All of the data needs to be printed again, exactly as written.

···

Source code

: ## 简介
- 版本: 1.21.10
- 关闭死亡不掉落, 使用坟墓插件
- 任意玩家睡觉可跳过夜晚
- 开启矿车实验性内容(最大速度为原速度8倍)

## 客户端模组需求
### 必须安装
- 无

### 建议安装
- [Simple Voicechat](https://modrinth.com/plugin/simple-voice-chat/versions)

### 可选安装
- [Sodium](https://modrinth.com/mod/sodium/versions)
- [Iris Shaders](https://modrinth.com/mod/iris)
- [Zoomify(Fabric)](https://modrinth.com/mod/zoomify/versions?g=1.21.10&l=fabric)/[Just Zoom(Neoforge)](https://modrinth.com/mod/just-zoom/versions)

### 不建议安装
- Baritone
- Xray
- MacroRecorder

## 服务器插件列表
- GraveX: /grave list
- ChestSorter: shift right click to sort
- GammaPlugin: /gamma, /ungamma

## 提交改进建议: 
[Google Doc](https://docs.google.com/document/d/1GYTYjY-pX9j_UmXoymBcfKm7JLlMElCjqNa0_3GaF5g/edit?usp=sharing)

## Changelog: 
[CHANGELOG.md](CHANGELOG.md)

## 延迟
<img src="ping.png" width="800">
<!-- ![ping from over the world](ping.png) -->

···

### [WRITTEN SOLUTION]
Source code

: ## 简介
- 版本: 1.21.10
- 关闭死亡不掉落, 使用坟墓插件
- 任意玩家睡觉可跳过夜晚
- 开启矿车实验性内容(最大速度为原速度8倍)

## 客户端模组需求
### 必须安装
- 无

### 建议安装
- [Simple Voicechat](https://modrinth.com/plugin/simple-voice-chat/versions)

### 可选安装
- [Sodium](https://modrinth.com/mod/sodium/versions)
- [Iris Shaders](https://modrinth.com/mod/iris)
- [Zoomify(Fabric)](https://modrinth.com/mod/zoomify/versions?g=1.21.10&l=fabric)/[Just Zoom(Neoforge)](https://modrinth.com/mod/just-zoom/versions)

### 不建议安装
- Baritone
- Xray
- MacroRecorder

## 服务器插件列表
- GraveX: /grave list
- ChestSorter: shift right click to sort
- GammaPlugin: /gamma, /ungamma

## 提交改进建议: 
[Google Doc](https://docs.google.com/document/d/1GYTYjY-pX9j_UmXoymBcfKm7JLlMElCjqNa0_3GaF5g/edit?usp=sharing)

## Changelog: 
[CHANGELOG.md](CHANGELOG.md)

## 延迟
<img src="ping.png" width="800">
<!-- ![ping from over the world](ping.png) -->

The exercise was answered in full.